Blog mío pero lo comparto. Ilustración regular. Textos regulares. Mezcolanza. Aglutinaciones. Aglomerados. Todo lo anterior junto, y más de lo mismo por separado. No hay pierde.
octubre 13, 2014
Zoila Moreno
Un día Marco Moreno, en el jardín de niños, entendió (sin entenderlo del todo), que a él, las niñas no le llamaban la atención ni un poco. La maestra pidió que recortaran personas de las revistas para que platicaran de ellas en clase. El niño estaba un poco preocupado por que su papá viera las imágenes para la escuela, vería si se asomaba a ellas, un montón de galanes de ropa, de perfumes, modelos o chicos jóvenes que caminaban por los parques anunciando relojes y mocasines de moda.

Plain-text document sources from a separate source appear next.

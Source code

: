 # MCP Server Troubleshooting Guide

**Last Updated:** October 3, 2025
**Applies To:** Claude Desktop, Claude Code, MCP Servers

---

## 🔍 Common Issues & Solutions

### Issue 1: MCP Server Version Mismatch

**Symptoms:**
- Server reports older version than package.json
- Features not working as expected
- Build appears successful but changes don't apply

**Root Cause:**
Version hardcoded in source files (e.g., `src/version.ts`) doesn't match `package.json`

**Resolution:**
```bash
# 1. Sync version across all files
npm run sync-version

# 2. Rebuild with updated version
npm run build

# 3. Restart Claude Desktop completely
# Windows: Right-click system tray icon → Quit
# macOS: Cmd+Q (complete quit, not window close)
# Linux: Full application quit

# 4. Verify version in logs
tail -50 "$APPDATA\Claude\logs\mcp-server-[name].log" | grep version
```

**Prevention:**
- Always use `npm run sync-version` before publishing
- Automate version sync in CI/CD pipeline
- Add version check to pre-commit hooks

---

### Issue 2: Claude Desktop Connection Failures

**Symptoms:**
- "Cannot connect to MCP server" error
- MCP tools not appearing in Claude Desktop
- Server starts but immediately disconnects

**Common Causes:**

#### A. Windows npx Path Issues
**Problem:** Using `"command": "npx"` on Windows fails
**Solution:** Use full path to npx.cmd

Marco no lo decidió, pero tampoco tuvo conflictos con ello, desde que lo comenzó a entender se aceptó a sí mismo y amó todo lo que él era y al mismo tiempo lo que ella era. En algún punto dejó de importarle tanto lo que papá pensaba y se hizo llamar Zoila, dejó crecer su cabello -un lindo cabello lacio, castaño- se perforó las orejas y ocupó mucha energía en sentirse más femenina que su contraparte. Muchos criticaron, pero muchos otros también, como yo, nos enamoramos de ella, de su actitud y fortaleza, de lo decisiva que es y de las decisiones mismas que la guían. Por suerte -para mí- Zoila también me decidió.